Tuesday, November 16, 2010


It is one of the existential givens.  We all wend our way alone ... quivering on the edge of the great expanse ...  wondering how we will get from here to there ... knowing no one else can propel us forward, no one else can bridge the gap from here to there.   Yes, we can construct illusions that we are propped up, held up by a guide wire, that a safety net will catch us if we fall.  But in the dark of night we know we teeter alone bridging that expanse from here to there.  You would think the steps would become familiar, the path less steep, the waver in our balance less off kilter ... 

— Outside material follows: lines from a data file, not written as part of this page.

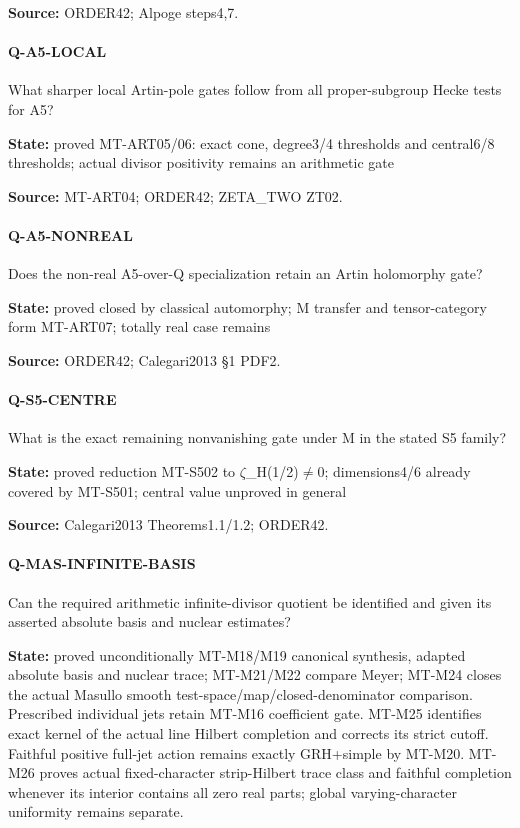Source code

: \documentclass[11pt,a4paper]{article}
\begin{document}
\textbf{Source:} ORDER42; Alpoge steps4,7.

\paragraph{Q-A5-LOCAL} What sharper local Artin-pole gates follow from all proper-subgroup Hecke tests for A5?

\textbf{State:} proved MT-ART05/\allowbreak{}06:\allowbreak{} exact cone, degree3/\allowbreak{}4 thresholds and central6/\allowbreak{}8 thresholds; actual divisor positivity remains an arithmetic gate

\textbf{Source:} MT-ART04; ORDER42; ZETA\_\allowbreak{}TWO ZT02.

\paragraph{Q-A5-NONREAL} Does the non-real A5-over-Q specialization retain an Artin holomorphy gate?

\textbf{State:} proved closed by classical automorphy; M transfer and tensor-category form MT-ART07; totally real case remains

\textbf{Source:} ORDER42; Calegari2013 §1 PDF2.

\paragraph{Q-S5-CENTRE} What is the exact remaining nonvanishing gate under M in the stated S5 family?

\textbf{State:} proved reduction MT-S502 to \ensuremath{\zeta}\_\allowbreak{}H(1/\allowbreak{}2)\ensuremath{\ne}0; dimensions4/\allowbreak{}6 already covered by MT-S501; central value unproved in general

\textbf{Source:} Calegari2013 Theorems1.\allowbreak{}1/\allowbreak{}1.\allowbreak{}2; ORDER42.

\paragraph{Q-MAS-INFINITE-BASIS} Can the required arithmetic infinite-divisor quotient be identified and given its asserted absolute basis and nuclear estimates?

\textbf{State:} proved unconditionally MT-M18/\allowbreak{}M19 canonical synthesis, adapted absolute basis and nuclear trace; MT-M21/\allowbreak{}M22 compare Meyer; MT-M24 closes the actual Masullo smooth test-space/\allowbreak{}map/\allowbreak{}closed-denominator comparison.\allowbreak{} Prescribed individual jets retain MT-M16 coefficient gate.\allowbreak{} MT-M25 identifies exact kernel of the actual line Hilbert completion and corrects its strict cutoff.\allowbreak{} Faithful positive full-jet action remains exactly GRH+simple by MT-M20.\allowbreak{} MT-M26 proves actual fixed-character strip-Hilbert trace class and faithful completion whenever its interior contains all zero real parts; global varying-character uniformity remains separate.\allowbreak{}
\end{document}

Sometimes one needs to look behind to see how one got from there to here balancing on gossamer threads like a lonely tight-rope walker through time and space.  Surely if we made it half way across this thread of life, we can bridge the final divide from here to there

The threads on which we teeter must come from within.  They alone have the resilience to support us.  We are all weaving threads within, to drape and glide from here to there. 

Ah, but then we realize we are not only afraid of being alone on the thin thread from here to there ... we are also not sure we want to go there at all.   Yes ... another given ... there ...  There is part of the contract ... the agreement we usually cannot recall signing.  Bound by the contract to balance on a gossamer thread while making our way from here to there..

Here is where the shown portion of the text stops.